Here's the general workflow of the odeint program, that I have noticed:

  1. get initial values and function to calculate Jacobian (or RHS) of the ODE system at $t = t_0$
  2. make estimate of $t_n = t_{n-1} + \delta t$, using standard numerical quadrature methods (requires 1 call to Jacobian function)
  3. tackle non-linearity by "converging" solution at $t_1$ (might require many calls, say $N_n$, to Jacobian function

So, to proceed at each step $\delta t$, we need at least $N_n + 1$ calls to the Jacobian.
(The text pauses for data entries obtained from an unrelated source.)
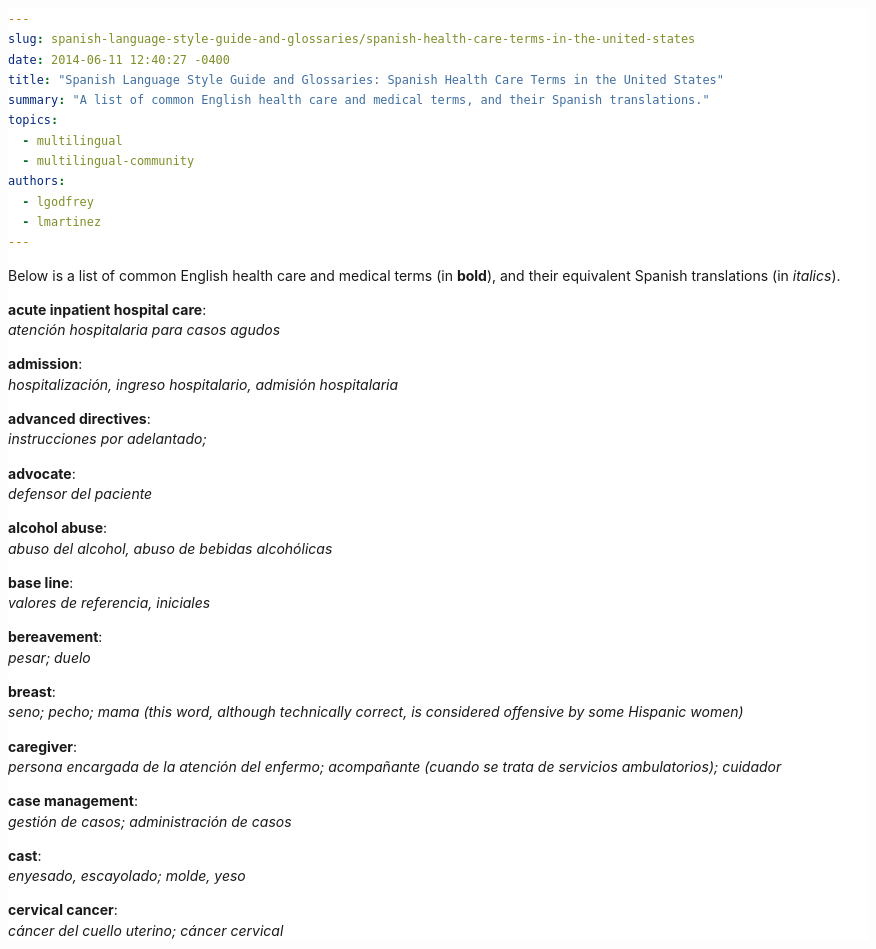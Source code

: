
 ```yaml
---
slug: spanish-language-style-guide-and-glossaries/spanish-health-care-terms-in-the-united-states
date: 2014-06-11 12:40:27 -0400
title: "Spanish Language Style Guide and Glossaries: Spanish Health Care Terms in the United States"
summary: "A list of common English health care and medical terms, and their Spanish translations."
topics:
  - multilingual
  - multilingual-community
authors:
  - lgodfrey
  - lmartinez
---
```


Below is a list of common English health care and medical terms (in **bold**), and their equivalent Spanish translations (in _italics_).

**acute inpatient hospital care**:<br />
_atención hospitalaria para casos agudos_

**admission**:<br />
_hospitalización, ingreso hospitalario, admisión hospitalaria_

**advanced directives**:<br />
_instrucciones por adelantado;_

**advocate**:<br />
_defensor del paciente_

**alcohol abuse**:<br />
_abuso del alcohol, abuso de bebidas alcohólicas_

**base line**:<br />
_valores de referencia, iniciales_

**bereavement**:<br />
_pesar; duelo_

**breast**:<br />
_seno; pecho; mama (this word, although technically correct, is considered offensive by some Hispanic women)_

**caregiver**:<br />
_persona encargada de la atención del enfermo; acompañante (cuando se trata de servicios ambulatorios); cuidador_

**case management**:<br />
_gestión de casos; administración de casos_

**cast**:<br />
_enyesado, escayolado; molde, yeso_

**cervical cancer**:<br />
_cáncer del cuello uterino; cáncer cervical_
If calculating the Jacobian requires some effort, then this can be computationally expensive.

One way to reduce this cost that I have been thinking about is by considering some coefficients/parameters as staying constant (almost like a "quasi-equilibrium" assumption over some small time scale?) over $\delta t$. That way, while the ODE system is solved over $\delta t$, the repeated calls to the Jacobian function will not be as expensive, since it won't have to calculate certain things, until the next time step.

My naive implementation of such a simplification used a method similar to the one described here: scipy.integrate.odeint: how can odeint access a parameter set that is evolving independently of it?

Basically, in order to solve the ODE system over a the interval $[0, 10]$ (as an example), I would:

  1. consider first the interval $[0, 1]$, and pre-calculate the coefficients/parameters to be used for this time step
  2. pass the pre-calculated values from step 1. as constant arguments to the Jacobian function for solving the ODE system over $[0, 1]$,
  3. solve the ODE system over $[0, 1]$ but discard all results except for the data obtained for $t = 1$
  4. use the data obtained for $t = 1$ to pre-calculate the coefficients/parameters to be used over the time-step $[1, 2]$
  5. similar to steps 2-3, call odeint again
  6. rinse and repeat

When my supervisor found out what I was doing, similar to the answer for the question I linked above, he warned that this implementation might be both inefficient (since I am breaking the internal flow of odeint) and inaccurate (since I am sort of artificially introducing discontinuities constantly).

How could I go about implementing the "quasi-equilibrium" simplification correctly, if it is possible?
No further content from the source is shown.